Foin de la Turquie, qui justifie l'origine orientale des noms des protagonistes, annonçant L'Enlèvement au sérail et par conséquence La Flûte enchantée, l'œuvre se passe ici, comme dans la Tempête de Shakespeare, sur une île déserte, où Zaïde, le Sultan Soliman et Allazim se sont échoués depuis assez longtemps pour qu'un rapport hiérarchique naisse entre eux, que Zaïde veuille se rebeller, et sur laquelle règne une créature magique, incarnation autant de la nuit que de l'île elle-même. Foin aussi donc de la subtilité narration de Da Ponte ou l'intelligence de Shakespeare, le livret est ici aussi naïvement péremptoire qu'une œuvre jouée en fin de d'année de primaire, lui donnant un caractère d'amateurisme et cela d'autant plus que la continuité linguistique est sans arrêt rompue avec des récitatifs en Français et les arias d'origine en Allemands.
Il faut donc chercher Mozart dans ce collage grossier de parties benoites récentes et d'origines prometteuses. Certes les arias ne sont pas aussi travaillées que celles de L'Enlèvement au sérail, et à plus forte raison de la Flûte enchantée, les devançant de plusieurs années, mais elles révèlent déjà la façon quasi miraculeuse de Mozart de déployer et de faire dialoguer les tessitures.

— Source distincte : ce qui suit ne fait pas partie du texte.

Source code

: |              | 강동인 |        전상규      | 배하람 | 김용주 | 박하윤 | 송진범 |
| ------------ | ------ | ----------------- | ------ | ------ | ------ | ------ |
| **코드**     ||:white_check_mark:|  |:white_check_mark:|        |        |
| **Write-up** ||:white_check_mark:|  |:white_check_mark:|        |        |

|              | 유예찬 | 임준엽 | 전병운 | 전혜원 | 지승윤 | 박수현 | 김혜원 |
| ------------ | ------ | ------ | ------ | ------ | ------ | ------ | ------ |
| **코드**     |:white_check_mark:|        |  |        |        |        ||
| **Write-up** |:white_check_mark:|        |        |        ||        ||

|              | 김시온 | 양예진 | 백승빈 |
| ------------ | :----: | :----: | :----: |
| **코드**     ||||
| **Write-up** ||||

L'amateurisme, outre qu'il soit aussi visible dans la scénographie en carton-pâte d'Irène Vignaud, le jeu d'acteur plus qu'approximatif voulu par Alison Cosson et Louise Vignaud, et dans les armes préhistoriques adjointes aux costumes de naufragés du XXe d'Alex Costantino, est surtout perceptible dans les voix. Ainsi les récitatifs en Français révèlent les accents du ténor américain Mark van Arsdale en Sultan Soliman et du baryton bass costaricain Andres Cascante en Allazim et la francité de la soprane Aurélie Jarjaye en Zaïde et de Kaëlig Boché en Gomatz, tandis que les arias montrent la qualité du chant du baryton basse, profond mais sans lourdeur et du ténor nord-américain clair et sans fard, faisant regretter de ne pas l'entendre en Osmin et en Tamino, et pointent les défauts de ceux de la soprano manquant de souplesse et d'articulation - elle est incompréhensible quand elle chante - et l'exagération de ténor français poussant si fort son heldentenor, qu'il en chasse son naturel et la compréhension de ses arias. Les duos pour ses raisons semblent approximatifs, peu travaillés.
Il faut sans doute voir en ce spectacle une introduction à Mozart. Les enfants apprécieront cependant mieux L'Enlèvement au sérail ou la Flûte enchantée, plus complets, et probablement aussi moins amateurs dans d'autres productions.